Charest got the chance to move his own literal vocabulary during a ribbon cutting ceremony this past Monday where Chancellor Linda Brady and Sen. Kay Hagen were on hand and spoke of the great potential My Sister Susan’s House had to offer. It was a moment that Charest described as “surreal.”
“You have these very important figures in national and local politics talking about how great this facility is, how great my work was and so forth; and you are waiting to take the podium wanting to say something that fits into that but also addresses the bigger picture which is the importance of the University to actually keep being very aggressive in developing curriculum and doing very cutting edge research… I was very nervous about what I was going to say and how I was going to follow up the Senator and the Chancellor and you want to say something that is meaningful because this is a meaningful moment.”
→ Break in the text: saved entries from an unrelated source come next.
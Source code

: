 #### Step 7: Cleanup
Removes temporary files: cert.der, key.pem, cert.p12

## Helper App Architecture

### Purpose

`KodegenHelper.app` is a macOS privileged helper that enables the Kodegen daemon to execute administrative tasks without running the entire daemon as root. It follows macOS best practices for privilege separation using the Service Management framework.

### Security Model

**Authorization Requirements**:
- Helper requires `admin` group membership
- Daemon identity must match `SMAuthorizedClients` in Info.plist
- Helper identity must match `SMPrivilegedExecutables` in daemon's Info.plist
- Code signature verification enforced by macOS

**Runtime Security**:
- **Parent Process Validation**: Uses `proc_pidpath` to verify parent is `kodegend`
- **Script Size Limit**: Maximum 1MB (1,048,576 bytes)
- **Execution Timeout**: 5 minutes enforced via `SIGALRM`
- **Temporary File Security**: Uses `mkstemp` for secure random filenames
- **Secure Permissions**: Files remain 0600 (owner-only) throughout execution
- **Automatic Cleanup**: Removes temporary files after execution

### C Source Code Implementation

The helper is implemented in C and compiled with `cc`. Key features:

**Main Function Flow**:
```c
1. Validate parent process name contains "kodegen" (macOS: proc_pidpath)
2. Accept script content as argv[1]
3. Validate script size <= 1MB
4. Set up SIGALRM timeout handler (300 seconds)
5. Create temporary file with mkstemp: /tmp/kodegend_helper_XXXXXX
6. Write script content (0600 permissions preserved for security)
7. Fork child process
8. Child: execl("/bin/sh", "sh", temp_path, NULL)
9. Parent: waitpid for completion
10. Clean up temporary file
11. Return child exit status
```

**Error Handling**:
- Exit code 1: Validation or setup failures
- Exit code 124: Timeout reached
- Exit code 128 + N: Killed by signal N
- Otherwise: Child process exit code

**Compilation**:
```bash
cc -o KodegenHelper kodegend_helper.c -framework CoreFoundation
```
The notable quote from his turn at the podium was something very fitting for a man describe by a Dr. Laura Sims, dean of the school of Human Environmental Sciences as a “…not only a visionary, but a workaholic.”
“Always bite off more than you can chew,” Charest said. “It’s a moral imperative.”
A native of Montreal, Quebec, Charest has been a professor at UNCG since 2003. He resides in Greensboro with his wife, Amanda, and their four-year-old son, Liam.